The entire conversation today and all the others you have experienced are related to your H's complete disregard for your (and his) privacy.

Are you going to confront him about discussing your sex life with his moronic colleagues?
Do you anticipate some sort of blow up if you do?

I posted a comment on your last thread to the effect that only one person is allowed to express their feelings in your relationship - him.

TornFromTheInside · 17/06/2018 00:59

I've heard women discuss it too, and they get the same reaction as men... We don't need to know or care about the details of your sexual proclivities.

The few men and women who do this tend to have a dramatic streak in them. A tale for every occasion.

HoldMeCloserTonyDanza · 17/06/2018 01:21

Completely agree w/ Tatiana above that non of the “posh” stuff adds up whatsoever.

DH and I are posh as fuck and if I told him I didn’t want to attend some ridiculous brunch-at-night (as if such a thing exists) because I thought his workmates were all tedious and rude, he would not bat an eyelid. The notion that I’d be expected to put myself out for work colleagues, regardless of what school they went to, or their former model wives (again, Hmm) is just laughable.

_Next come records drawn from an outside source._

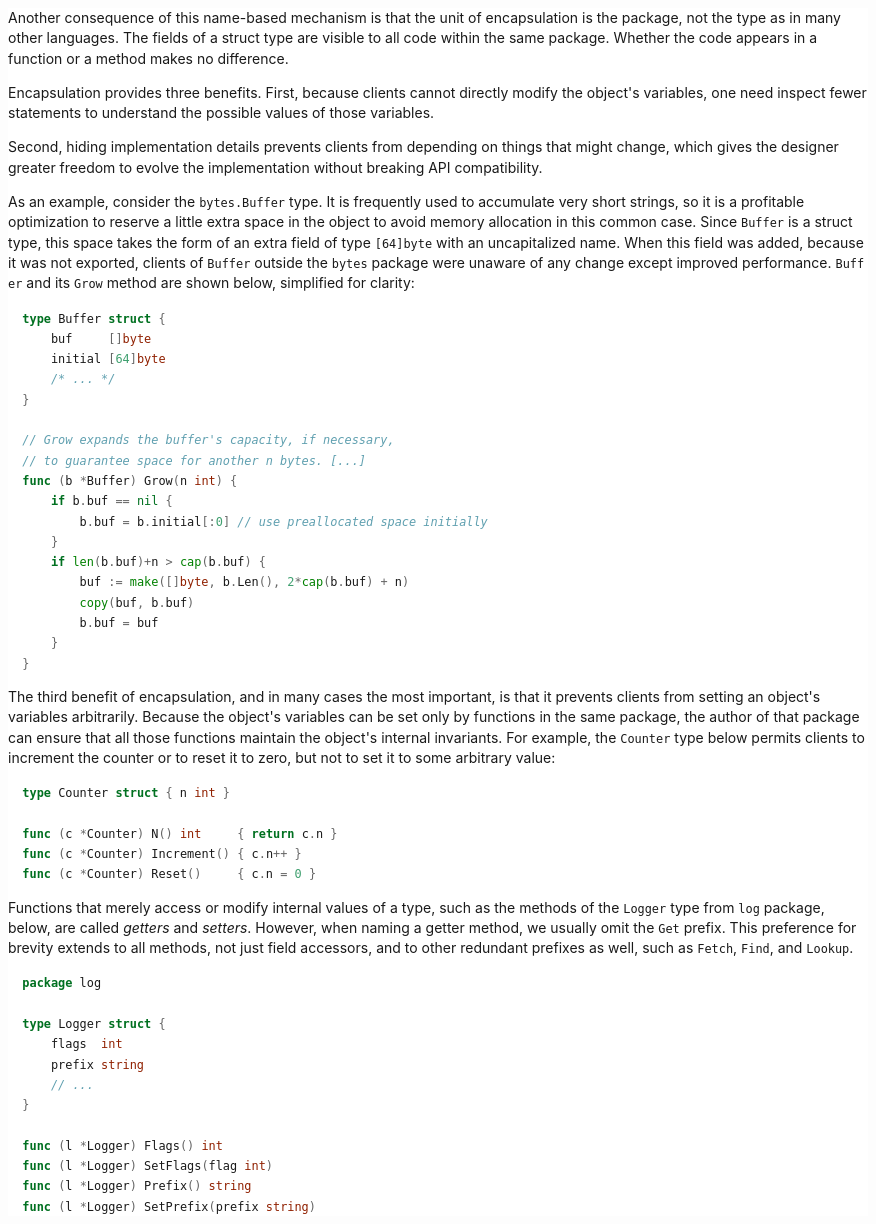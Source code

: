 Another consequence of this name-based mechanism is that the unit of encapsulation is the package, not the type as in many other languages. The fields of a struct type are visible to all code within the same package. Whether the code appears in a function or a method makes no difference.

Encapsulation provides three benefits. First, because clients cannot directly modify the object's variables, one need inspect fewer statements to understand the possible values of those variables.

Second, hiding implementation details prevents clients from depending on things that might change, which gives the designer greater freedom to evolve the implementation without breaking API compatibility.

As an example, consider the `bytes.Buffer` type. It is frequently used to accumulate very short strings, so it is a profitable optimization to reserve a little extra space in the object to avoid memory allocation in this common case. Since `Buffer` is a struct type, this space takes the form of an extra field of type `[64]byte` with an uncapitalized name. When this field was added, because it was not exported, clients of `Buffer` outside the `bytes` package were unaware of any change except improved performance. `Buffer` and its `Grow` method are shown below, simplified for clarity:
```go
  type Buffer struct {
      buf     []byte
      initial [64]byte
      /* ... */
  }

  // Grow expands the buffer's capacity, if necessary,
  // to guarantee space for another n bytes. [...]
  func (b *Buffer) Grow(n int) {
      if b.buf == nil {
          b.buf = b.initial[:0] // use preallocated space initially
      }
      if len(b.buf)+n > cap(b.buf) {
          buf := make([]byte, b.Len(), 2*cap(b.buf) + n)
          copy(buf, b.buf)
          b.buf = buf
      } 
  }
```
The third benefit of encapsulation, and in many cases the most important, is that it prevents clients from setting an object's variables arbitrarily. Because the object's variables can be set only by functions in the same package, the author of that package can ensure that all those functions maintain the object's internal invariants. For example, the `Counter` type below permits clients to increment the counter or to reset it to zero, but not to set it to some arbitrary value:
```go
  type Counter struct { n int }

  func (c *Counter) N() int     { return c.n }
  func (c *Counter) Increment() { c.n++ }
  func (c *Counter) Reset()     { c.n = 0 }
```
Functions that merely access or modify internal values of a type, such as the methods of the `Logger` type from `log` package, below, are called *getters* and *setters*. However, when naming a getter method, we usually omit the `Get` prefix. This preference for brevity extends to all methods, not just field accessors, and to other redundant prefixes as well, such as `Fetch`, `Find`, and `Lookup`.
```go
  package log

  type Logger struct {
      flags  int
      prefix string
      // ...
  }

  func (l *Logger) Flags() int
  func (l *Logger) SetFlags(flag int)
  func (l *Logger) Prefix() string
  func (l *Logger) SetPrefix(prefix string)
```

If this was some godawful childhood friend, yeah, maybe, but workmates?!

Hahahahahaha. Yeah, no.

But MN is much more tolerant of abusive men if they are supposedly rich and successful.

Whoever it was who pinged this as a weird sex thing was absolutely right IMO.

Butterymuffin · 17/06/2018 01:40

Agree that you seem to be getting something else out of these threads than what you're telling us on the surface.

WellThisIsShit · 17/06/2018 07:05

Oh dear. Why the oddly placed gurning OP?

Tartsamazeballs · 17/06/2018 07:15

How can you have a D/s relationship with a man who doesn't respect or care for you emotionally. Trust is important when you give up control and he's broken that. Either he's doing things you're not comfortable with (extending the D/s past the bedroom) or he's lost respect for you. The former is emotionally damaging the second is potentially dangerous.

Are you friends with anyone else in the lifestyle that you can talk to?

If you're determined that you want to stay with him I think you should seek a D/s friendly counsellor to guide you both through this. If he refuses then I think you should reconsider the relationship in its current form.

StealthPolarBear · 17/06/2018 07:20

I don't find a work dinner where all the important workers are men and all the wives are little trophy wives realistic either.
Actually maybe I do. Depressing.

goodbyeeee · 17/06/2018 07:32

This thread will go exactly like the previous one. OP will find ways minimise the behaviour and come up with every excuse in the book for her spineless git of a DH who gives not one shiny shit how she feels and would rather she was belittled and humiliated in order to further his own career prospects. Fucked up.

Succulentest · 17/06/2018 07:39

Yes, former public schoolboys working in high-powered environments always have night-time work brunches which are apparently self-service (the other wife sent off to get herself a ‘less fatty’ dish) and at which everyone publicly discusses the wives’ weight and diets, and the BDSM sexlife of one couple, and the men are very boastful and competitive about consumer objects, while the women are confined to complimenting one another’s hair, possibly because they didn’t go to public school. Hmm

Slartybartfast · 17/06/2018 07:45

AGree with Cheese
all these high fliers married to nincompoops who Stay at Home? Really. I doubt that very much.
If we have been transported back in time,

Its a bit of old fashioned banter for an old fashioned era.

DoinItForTheKids · 17/06/2018 07:47

I must say it does seem to sound more and more like a construct based on a construct of what OP thinks represents posh, well to do life.

I guess to me what kind of didn't sound likely was that she would actually walk out, actually.

But I'm fully happy to hear more from OP because if this were a genuine situation then OP would benefit (if she'll listen) to hearing all the great advice and concerns and figuring out if she should be taking some kind of action.

MagicalMysteryTourer · 17/06/2018 07:50

Brunch? At night? Give over. You're supposed to be posh english but use phrases like "being an ass"?